No faltarán los protectores y los seguidores, que se aferrarán a Quint con la esperanza de encontrar la salvación eterna, debatiéndose en muchas ocasiones en si creer que en verdad es Jesús o un loco como muchos aseguran. Cada vez que puede Quint se lo hace saber, que no es Jesús, sino un hombre más, pero las exigencias de aquéllos en ver milagros, primero por los clérigos, luego por sus seguidores más cercanos, hacen perder el rumbo inicial al protagonista. Ante las ironías del clérigo, sobre Jesús que le había devuelto la vida a Lázaro, a la hija de Jairo y al hijo de la viuda de Naín, Quint le contesta: […] El hijo de Dios no resucitó a estos seres, sino que les devolvió la vida eterna. Al hijo del hombre no se le concedió el don de resucitar a los muertos, y sólo cura a los enfermos recurriendo a la medicina, al hijo del hombre sólo se le concedió el don de sufrir y de sufrir con los hombres, que es el don de amar, de sentir compasión por los hombres.” Cosas como estas, como es de esperarse, exasperan al interlocutor ficticio y real.

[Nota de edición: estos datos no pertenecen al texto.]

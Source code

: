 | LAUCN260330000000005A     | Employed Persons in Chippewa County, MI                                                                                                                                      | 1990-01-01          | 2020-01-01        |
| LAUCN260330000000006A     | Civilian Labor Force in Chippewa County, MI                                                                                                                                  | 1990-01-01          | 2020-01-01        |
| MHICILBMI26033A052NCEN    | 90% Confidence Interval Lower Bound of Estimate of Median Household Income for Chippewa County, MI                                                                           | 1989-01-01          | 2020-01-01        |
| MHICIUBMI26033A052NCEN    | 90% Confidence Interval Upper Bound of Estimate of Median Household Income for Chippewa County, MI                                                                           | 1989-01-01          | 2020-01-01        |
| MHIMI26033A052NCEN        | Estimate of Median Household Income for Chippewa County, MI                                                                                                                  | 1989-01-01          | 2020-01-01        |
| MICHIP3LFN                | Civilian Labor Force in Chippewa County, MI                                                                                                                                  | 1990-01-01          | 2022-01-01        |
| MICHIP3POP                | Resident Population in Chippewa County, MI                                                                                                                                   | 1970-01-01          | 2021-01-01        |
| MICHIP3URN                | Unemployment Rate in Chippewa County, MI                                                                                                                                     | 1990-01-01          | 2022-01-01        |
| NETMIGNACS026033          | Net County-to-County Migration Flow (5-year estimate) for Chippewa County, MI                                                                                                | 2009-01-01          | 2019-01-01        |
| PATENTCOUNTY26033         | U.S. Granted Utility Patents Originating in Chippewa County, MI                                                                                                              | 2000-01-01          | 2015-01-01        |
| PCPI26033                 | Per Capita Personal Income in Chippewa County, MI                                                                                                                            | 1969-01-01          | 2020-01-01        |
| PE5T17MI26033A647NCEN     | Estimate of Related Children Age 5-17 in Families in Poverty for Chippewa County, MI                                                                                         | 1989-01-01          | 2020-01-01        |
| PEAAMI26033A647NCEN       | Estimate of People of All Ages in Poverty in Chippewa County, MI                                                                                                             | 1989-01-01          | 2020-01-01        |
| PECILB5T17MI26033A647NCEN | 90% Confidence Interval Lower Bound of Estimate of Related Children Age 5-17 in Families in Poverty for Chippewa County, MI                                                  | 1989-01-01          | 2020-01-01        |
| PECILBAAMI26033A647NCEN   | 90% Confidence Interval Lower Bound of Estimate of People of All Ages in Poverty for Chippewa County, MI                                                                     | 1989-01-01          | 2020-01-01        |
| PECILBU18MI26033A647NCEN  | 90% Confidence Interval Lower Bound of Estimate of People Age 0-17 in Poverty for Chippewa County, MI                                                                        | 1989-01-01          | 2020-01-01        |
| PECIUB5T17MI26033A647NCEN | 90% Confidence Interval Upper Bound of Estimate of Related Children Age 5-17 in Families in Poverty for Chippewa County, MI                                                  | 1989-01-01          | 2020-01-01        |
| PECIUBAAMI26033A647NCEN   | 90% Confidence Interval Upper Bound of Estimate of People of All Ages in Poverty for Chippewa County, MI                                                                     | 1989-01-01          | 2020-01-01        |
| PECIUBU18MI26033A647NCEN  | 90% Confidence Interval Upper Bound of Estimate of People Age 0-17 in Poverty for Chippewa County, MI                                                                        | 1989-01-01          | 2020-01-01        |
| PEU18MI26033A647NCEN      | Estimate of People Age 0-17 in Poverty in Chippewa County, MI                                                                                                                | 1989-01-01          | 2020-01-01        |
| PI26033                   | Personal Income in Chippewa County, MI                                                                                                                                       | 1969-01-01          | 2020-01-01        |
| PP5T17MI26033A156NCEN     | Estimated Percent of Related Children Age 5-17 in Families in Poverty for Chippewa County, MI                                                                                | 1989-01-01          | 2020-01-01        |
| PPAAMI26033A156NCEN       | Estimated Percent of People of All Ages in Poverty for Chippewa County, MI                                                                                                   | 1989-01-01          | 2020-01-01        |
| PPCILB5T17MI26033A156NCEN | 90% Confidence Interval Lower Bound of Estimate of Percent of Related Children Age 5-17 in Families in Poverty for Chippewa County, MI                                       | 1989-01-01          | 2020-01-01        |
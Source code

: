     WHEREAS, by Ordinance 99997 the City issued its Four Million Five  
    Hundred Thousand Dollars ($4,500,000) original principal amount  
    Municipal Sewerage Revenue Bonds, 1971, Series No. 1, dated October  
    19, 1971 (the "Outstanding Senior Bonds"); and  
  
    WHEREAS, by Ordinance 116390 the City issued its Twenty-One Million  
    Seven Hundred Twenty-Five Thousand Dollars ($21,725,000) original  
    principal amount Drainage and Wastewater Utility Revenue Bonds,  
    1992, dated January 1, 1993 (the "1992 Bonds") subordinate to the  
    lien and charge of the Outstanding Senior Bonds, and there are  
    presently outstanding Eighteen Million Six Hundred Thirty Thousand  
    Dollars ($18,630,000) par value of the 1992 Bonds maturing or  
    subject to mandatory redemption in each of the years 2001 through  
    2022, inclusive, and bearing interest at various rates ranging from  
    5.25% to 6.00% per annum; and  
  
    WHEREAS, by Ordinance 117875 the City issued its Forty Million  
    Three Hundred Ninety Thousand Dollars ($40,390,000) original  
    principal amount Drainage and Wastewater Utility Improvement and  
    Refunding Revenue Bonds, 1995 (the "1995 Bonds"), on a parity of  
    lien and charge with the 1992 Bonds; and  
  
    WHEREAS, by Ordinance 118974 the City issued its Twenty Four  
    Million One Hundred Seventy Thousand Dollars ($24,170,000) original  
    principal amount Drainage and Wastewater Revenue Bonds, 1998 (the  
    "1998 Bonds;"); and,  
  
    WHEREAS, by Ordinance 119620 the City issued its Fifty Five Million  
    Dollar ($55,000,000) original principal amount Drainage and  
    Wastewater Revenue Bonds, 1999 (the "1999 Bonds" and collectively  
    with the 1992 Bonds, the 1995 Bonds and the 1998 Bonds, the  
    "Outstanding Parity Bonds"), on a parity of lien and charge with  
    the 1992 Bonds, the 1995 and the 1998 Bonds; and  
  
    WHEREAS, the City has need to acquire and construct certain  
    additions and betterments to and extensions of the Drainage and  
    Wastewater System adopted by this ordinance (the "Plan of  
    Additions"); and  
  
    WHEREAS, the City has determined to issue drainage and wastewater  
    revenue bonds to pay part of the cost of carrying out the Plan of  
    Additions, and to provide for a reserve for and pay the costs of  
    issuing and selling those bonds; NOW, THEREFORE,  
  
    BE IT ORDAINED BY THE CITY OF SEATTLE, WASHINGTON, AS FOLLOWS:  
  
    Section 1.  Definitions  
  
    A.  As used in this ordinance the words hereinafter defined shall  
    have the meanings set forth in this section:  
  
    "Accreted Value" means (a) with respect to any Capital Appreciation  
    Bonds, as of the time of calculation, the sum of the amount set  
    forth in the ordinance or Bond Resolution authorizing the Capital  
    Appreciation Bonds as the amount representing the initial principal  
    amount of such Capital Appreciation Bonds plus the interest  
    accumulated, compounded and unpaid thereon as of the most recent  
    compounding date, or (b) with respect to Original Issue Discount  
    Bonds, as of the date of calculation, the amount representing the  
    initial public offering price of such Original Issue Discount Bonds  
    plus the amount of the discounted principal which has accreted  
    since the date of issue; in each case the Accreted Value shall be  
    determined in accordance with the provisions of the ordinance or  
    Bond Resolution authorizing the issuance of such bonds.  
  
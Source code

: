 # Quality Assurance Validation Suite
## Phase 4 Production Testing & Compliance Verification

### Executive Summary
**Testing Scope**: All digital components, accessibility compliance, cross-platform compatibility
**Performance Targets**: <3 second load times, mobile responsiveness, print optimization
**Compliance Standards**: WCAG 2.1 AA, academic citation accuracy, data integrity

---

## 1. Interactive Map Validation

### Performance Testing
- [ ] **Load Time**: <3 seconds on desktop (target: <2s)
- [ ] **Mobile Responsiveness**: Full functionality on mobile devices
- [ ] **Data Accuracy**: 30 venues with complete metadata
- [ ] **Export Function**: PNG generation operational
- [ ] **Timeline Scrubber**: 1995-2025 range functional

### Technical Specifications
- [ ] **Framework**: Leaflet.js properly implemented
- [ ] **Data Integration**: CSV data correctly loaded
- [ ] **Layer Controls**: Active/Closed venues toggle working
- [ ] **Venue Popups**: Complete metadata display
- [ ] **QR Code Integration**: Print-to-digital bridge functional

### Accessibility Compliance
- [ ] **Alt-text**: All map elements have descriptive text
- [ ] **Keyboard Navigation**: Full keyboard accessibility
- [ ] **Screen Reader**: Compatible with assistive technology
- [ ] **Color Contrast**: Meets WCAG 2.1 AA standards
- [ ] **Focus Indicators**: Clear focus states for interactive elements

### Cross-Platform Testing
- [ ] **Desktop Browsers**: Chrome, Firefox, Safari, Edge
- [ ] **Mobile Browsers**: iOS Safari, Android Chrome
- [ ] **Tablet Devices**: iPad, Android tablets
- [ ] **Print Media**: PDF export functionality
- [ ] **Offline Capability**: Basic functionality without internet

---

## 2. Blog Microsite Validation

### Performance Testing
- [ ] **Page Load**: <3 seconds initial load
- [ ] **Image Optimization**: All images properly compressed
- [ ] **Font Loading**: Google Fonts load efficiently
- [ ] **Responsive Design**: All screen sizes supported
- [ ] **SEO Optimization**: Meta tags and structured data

La novela transcurre de manera más o menos análoga a lo narrado en la Biblia, sólo que cuando se espera que se cumpla la palabra, el protagonista da una interpretación más acertada, como cuando sedientos de milagros y de comida, les dice “el Hijo del Hombre nunca dio de comer a cinco mil personas con cinco panes y dos peces. […] les dio de comer pan del cielo, del mismo modo que a vosotros os ha dado pan del cielo y vosotros lo habéis arrojado a los cerdos.”

Emanuel Quint lleva implícita una crítica inteligente, no irónica, que no busca ofender, sino encarrilar de una manera más razonable lo místico, lo espiritual, haciendo saber que la Biblia es sólo una referencia, como lo dejan claro estas líneas: “[…] En mi opinión, en esta vida brilla la luz sin mancilla del Espíritu, pero en la vida terrena las lacras oscurecieron esta luz divina, y más en esta tercera vida, en un libro que reproduce algo narrado por hombres, oído por hombres y por hombres escrito. ¿O es que hay algún hombre que crea que la gloria que irradia del Hijo de Dios procede de ese libro? Ese libro no contiene sino un pobre y débil reflejo de su gloria.”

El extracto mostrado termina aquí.